**TASK STATEMENT**. For each line in the records that contains "with", make a copy.
[[ PROVIDED DATA open ]]
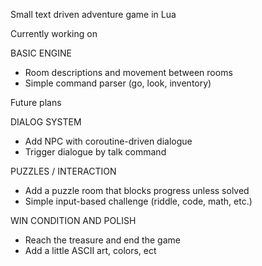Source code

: Small text driven adventure game in Lua

Currently working on

BASIC ENGINE
- Room descriptions and movement between rooms
- Simple command parser (go, look, inventory)

Future plans

DIALOG SYSTEM
- Add NPC with coroutine-driven dialogue
- Trigger dialogue by talk command

PUZZLES / INTERACTION
- Add a puzzle room that blocks progress unless solved
- Simple input-based challenge (riddle, code, math, etc.)

WIN CONDITION AND POLISH
- Reach the treasure and end the game
- Add a little ASCII art, colors, ect
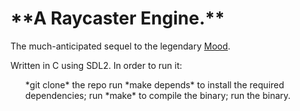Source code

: <h1>**A Raycaster Engine.**</h1>

The much-anticipated sequel to the legendary [Mood]([url](https://yknottyd.itch.io/mood)).

Written in C using SDL2.
In order to run it:
<ul>
    <list>*git clone* the repo</list>
    <list>run *make depends* to install the required dependencies;</list>
    <list>run *make* to compile the binary;</list>
    <list>run the binary.</list>
</ul>
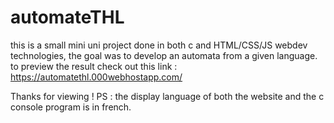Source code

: # automateTHL
this is a small mini uni project done in both c and HTML/CSS/JS webdev technologies, the goal was to develop an automata from a given language.
to preview the result check out this link : https://automatethl.000webhostapp.com/

Thanks for viewing ! 
PS : the display language of both the website and the c console program is in french.

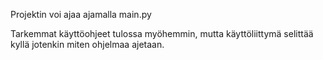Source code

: Projektin voi ajaa ajamalla main.py

Tarkemmat käyttöohjeet tulossa myöhemmin, mutta käyttöliittymä selittää kyllä jotenkin miten ohjelmaa ajetaan.
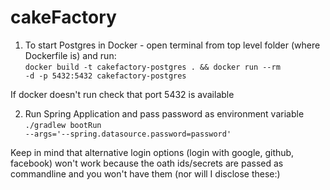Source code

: # cakeFactory

1) To start Postgres in Docker - open terminal from top level folder (where Dockerfile is) and run:  
<code>docker build -t cakefactory-postgres . && docker run --rm -d -p 5432:5432 cakefactory-postgres</code>

If docker doesn't run check that port 5432 is available  

2) Run Spring Application and pass password as environment variable  
<code>./gradlew bootRun --args='--spring.datasource.password=password'</code>

Keep in mind that alternative login options (login with google, github, facebook) won't work because the oath ids/secrets 
are passed as commandline and you won't have them (nor will I disclose these:)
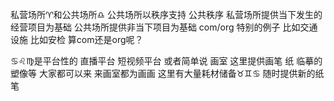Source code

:私营场所♈︎和公共场所♎︎
公共场所以秩序支持 公共秩序
私营场所提供当下发生的经营项目为基础
公共场所提供非当下项目为基础
com/org
特别的例子 比如交通设施 比如安检 算com还是org呢？

♋︎♌︎♍︎是平台性的 直播平台 短视频平台
或者简单说 画室
这里提供画笔 纸 临摹的塑像等
大家都可以来 来画室都为画画
这里有大量耗材储备♉︎♊︎♋︎ 随时提供新的纸笔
[[ PROVIDED DATA closed ]]
**RESULT FOR THIS TASK**.
- Add NPC with coroutine-driven dialogue
Keep in mind that alternative login options (login with google, github, facebook) won't work because the oath ids/secrets 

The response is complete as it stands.